A group of 10 Burmese journalists from private print, broadcast and online media ventured northwest last week to observe press practices in Germany, which has transitioned from rule under one of history’s most notorious dictators to a beacon of democratic stability in Europe.
In Berlin, the journalists sat in on a press conference organized by Germany’s political reporting corps. For a country once cowed by the bellicose dictates of Adolf Hitler, the German press today is a tenacious and assertive force in the political discourse.
Three times a week, a press conference is hosted by the Federal Press Conference (Bundespressekonferenz in the German language), and attended by government spokespersons representing each cabinet ministry. Unlike many press conferences the world over, where the give and take between reporters and public figures is tightly managed by the latter, the Bundespressekonferenz event puts the journalists in charge.
“The speakers cannot leave the room until the journalists are done with their questions,” said moderator Nick Leifert, a Bundespressekonferenz board member. According to Leifert, the forum offers an opportunity for political correspondents from smaller German publications to ask questions of high-level cabinet officials.
German politicians are in the home stretch of their political campaigns and political journalists are equally busy reporting them ahead of national elections on Sept. 22.

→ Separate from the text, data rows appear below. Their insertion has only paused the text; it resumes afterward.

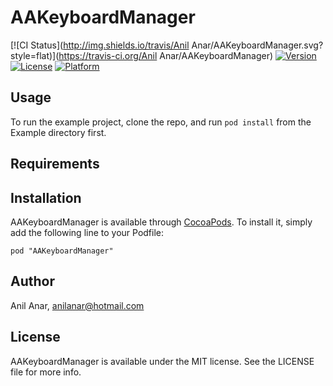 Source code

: # AAKeyboardManager

[![CI Status](http://img.shields.io/travis/Anil Anar/AAKeyboardManager.svg?style=flat)](https://travis-ci.org/Anil Anar/AAKeyboardManager)
[![Version](https://img.shields.io/cocoapods/v/AAKeyboardManager.svg?style=flat)](http://cocoadocs.org/docsets/AAKeyboardManager)
[![License](https://img.shields.io/cocoapods/l/AAKeyboardManager.svg?style=flat)](http://cocoadocs.org/docsets/AAKeyboardManager)
[![Platform](https://img.shields.io/cocoapods/p/AAKeyboardManager.svg?style=flat)](http://cocoadocs.org/docsets/AAKeyboardManager)

## Usage

To run the example project, clone the repo, and run `pod install` from the Example directory first.

## Requirements

## Installation

AAKeyboardManager is available through [CocoaPods](http://cocoapods.org). To install
it, simply add the following line to your Podfile:

    pod "AAKeyboardManager"

## Author

Anil Anar, anilanar@hotmail.com

## License

AAKeyboardManager is available under the MIT license. See the LICENSE file for more info.

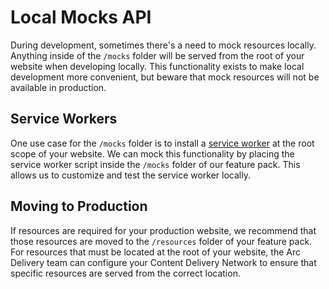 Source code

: Local Mocks API
===========

During development, sometimes there's a need to mock resources locally. Anything inside of the `/mocks` folder will be served from the root of your website when developing locally. This functionality exists to make local development more convenient, but beware that mock resources will not be available in production.

Service Workers
---------------

One use case for the `/mocks` folder is to install a [service worker](https://developer.mozilla.org/en-US/docs/Web/API/Service_Worker_API/Using_Service_Workers) at the root scope of your website. We can mock this functionality by placing the service worker script inside the `/mocks` folder of our feature pack. This allows us to customize and test the service worker locally.

Moving to Production
--------------------

If resources are required for your production website, we recommend that those resources are moved to the `/resources` folder of your feature pack. For resources that must be located at the root of your website, the Arc Delivery team can configure your Content Delivery Network to ensure that specific resources are served from the correct location. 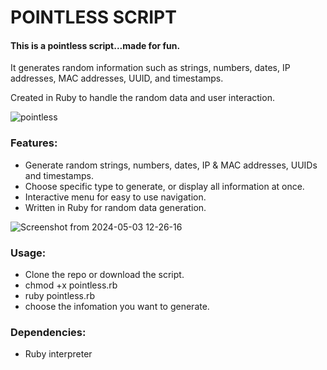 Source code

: # POINTLESS SCRIPT

#### This is a pointless script...made for fun. 

It generates random information such as strings, numbers, dates, IP addresses, MAC addresses, UUID, and timestamps. 

Created in Ruby to handle the random data and user interaction.

![pointless](https://github.com/the-universal-linux-society/pointless/assets/161962528/14cd29ce-7544-45e3-8c76-83feb1122d77)

### Features: 

- Generate random strings, numbers, dates, IP & MAC addresses, UUIDs and timestamps.
- Choose specific type to generate, or display all information at once.
- Interactive menu for easy to use navigation.
- Written in Ruby for random data generation.

![Screenshot from 2024-05-03 12-26-16](https://github.com/the-universal-linux-society/pointless/assets/161962528/d95bab32-1af5-40c7-82e8-bfe41e761873)

### Usage: 

- Clone the repo or download the script.
- chmod +x pointless.rb
- ruby pointless.rb
- choose the infomation you want to generate.

### Dependencies: 

- Ruby interpreter


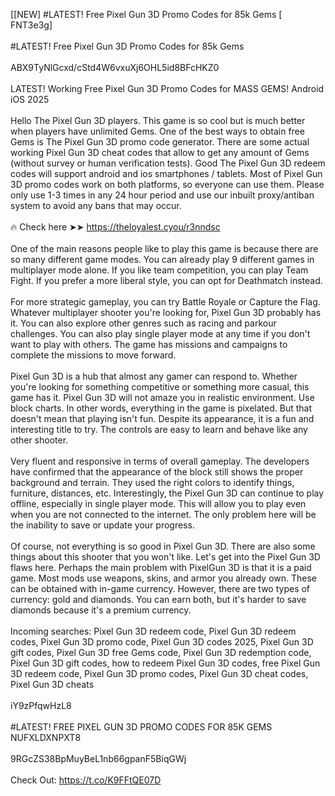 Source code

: [[NEW] #LATEST! Free Pixel Gun 3D Promo Codes for 85k Gems [ FNT3e3g]
<br>
<br>#LATEST! Free Pixel Gun 3D Promo Codes for 85k Gems
<br>
<br>ABX9TyNlGcxd/cStd4W6vxuXj6OHL5id8BFcHKZ0
<br>
<br>LATEST! Working Free Pixel Gun 3D Promo Codes for MASS GEMS! Android iOS 2025
<br>
<br>Hello The Pixel Gun 3D players. This game is so cool but is much better when players have unlimited Gems. One of the best ways to obtain free Gems is The Pixel Gun 3D promo code generator. There are some actual working Pixel Gun 3D cheat codes that allow to get any amount of Gems (without survey or human verification tests). Good The Pixel Gun 3D redeem codes will support android and ios smartphones / tablets. Most of Pixel Gun 3D promo codes work on both platforms, so everyone can use them. Please only use 1-3 times in any 24 hour period and use our inbuilt proxy/antiban system to avoid any bans that may occur. 
<br>
<br>🔥 Check here ➤➤ https://theloyalest.cyou/r3nndsc
<br>
<br>One of the main reasons people like to play this game is because there are so many different game modes. You can already play 9 different games in multiplayer mode alone. If you like team competition, you can play Team Fight. If you prefer a more liberal style, you can opt for Deathmatch instead. 
<br>
<br>For more strategic gameplay, you can try Battle Royale or Capture the Flag. Whatever multiplayer shooter you're looking for, Pixel Gun 3D probably has it. You can also explore other genres such as racing and parkour challenges. You can also play single player mode at any time if you don't want to play with others. The game has missions and campaigns to complete the missions to move forward. 
<br>
<br>Pixel Gun 3D is a hub that almost any gamer can respond to. Whether you're looking for something competitive or something more casual, this game has it. Pixel Gun 3D will not amaze you in realistic environment. Use block charts. In other words, everything in the game is pixelated. But that doesn't mean that playing isn't fun. Despite its appearance, it is a fun and interesting title to try. The controls are easy to learn and behave like any other shooter. 
<br>
<br>Very fluent and responsive in terms of overall gameplay. The developers have confirmed that the appearance of the block still shows the proper background and terrain. They used the right colors to identify things, furniture, distances, etc. Interestingly, the Pixel Gun 3D can continue to play offline, especially in single player mode. This will allow you to play even when you are not connected to the internet. The only problem here will be the inability to save or update your progress. 
<br>
<br>Of course, not everything is so good in Pixel Gun 3D. There are also some things about this shooter that you won't like. Let's get into the Pixel Gun 3D flaws here. Perhaps the main problem with PixelGun 3D is that it is a paid game. Most mods use weapons, skins, and armor you already own. These can be obtained with in-game currency. However, there are two types of currency: gold and diamonds. You can earn both, but it's harder to save diamonds because it's a premium currency. 
<br>
<br>Incoming searches: Pixel Gun 3D redeem code, Pixel Gun 3D redeem codes, Pixel Gun 3D promo code, Pixel Gun 3D codes 2025, Pixel Gun 3D gift codes, Pixel Gun 3D free Gems code, Pixel Gun 3D redemption code, Pixel Gun 3D gift codes, how to redeem Pixel Gun 3D codes, free Pixel Gun 3D redeem code, Pixel Gun 3D promo codes, Pixel Gun 3D cheat codes, Pixel Gun 3D cheats
<br>
<br>iY9zPfqwHzL8
<br>
<br>#LATEST! FREE PIXEL GUN 3D PROMO CODES FOR 85K GEMS NUFXLDXNPXT8
<br>
<br>9RGcZS38BpMuyBeL1nb66gpanF5BiqGWj
<br>
<br>Check Out: https://t.co/K9FFtQE07D
<br>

Germany’s independent Bundespressekonferenz and its system of eliciting formal information from the government was deemed an enviable arrangement by the observing Burmese journalists, who exist in an information-starved political system despite recent reforms toward more openness and accountability in the Southeast Asian nation.
In Burma, the media environment has seen whirlwind changes since the quasi-civilian government of President Thein Sein took the reins in March 2011. In the last two years, several journalists’ associations have been established and the government set up an interim Press Council, which is in the early stages of revamping the nation’s press laws and media monitoring.
Journalist and writer Pe Myint, editor of the Burmese weekly The People’s Age and a member of the observing press delegation, said despite the dramatic reforms to Burma’s media landscape, the country’s journalists were not yet on par with their German counterparts.
“We now have the journalists’ associations, but there are only a few activities taking place, as well as many journalists not being a member of any of those groups yet,” Pe Myint said.
“The journalists’ associations could join hands together to become a journalists’ league, like this club. The Germans have had this tradition for many years, for six decades.”
Pe Myint and other journalists on the Germany trip agreed that the thrice-weekly Bundespressekonferenz event provided a good forum for the government to inform the press of its activities. Apart from the Bundespressekonferenz, the government has its own slate of press conferences and broadcast outlets for spreading information to private media and the public.
One of the major differences between Germany and Burma is the absence in Germany of state-run daily newspapers, which have long served as government propaganda in Burma. The German government’s Press Office is responsible only for communicating information to the nation’s privately run media.
Pe Myint said the German model showed a commitment to transparency and assured that journalists were free of control from others.
“In Burma, such a practice would be very helpful for us while we undergo democratic reform,” he added.
Germany’s culture of openness and press empowerment was not an overnight creation, and took many years to achieve. The Burmese journalists last week also traveled to Leipzig, site of one of those battles for freedom of expression.
The city, in the eastern German state of Saxony, was the scene of peaceful protests in October 1989 that ultimately led to the fall of the Berlin Wall one month later. Leipzig played an important role in reuniting East and West Berlin, a seminal moment in the Cold War’s dying days.
“They [German journalists] said Leipzig is the place where the first daily newspaper was printed in the 1650s, so a free press has been rooted in their tradition since long ago,” Pe Myint said.
“When they [Germany] shaped their democratic transition, they managed it well and Burma should gradually adopt such a system while we are in democratic transition,” he added.
The Irrawaddy reporter Nyein Nyein and nine other Burmese journalists were invited to observe German press practices by DW Akademie, an international center for media development funded by the German government.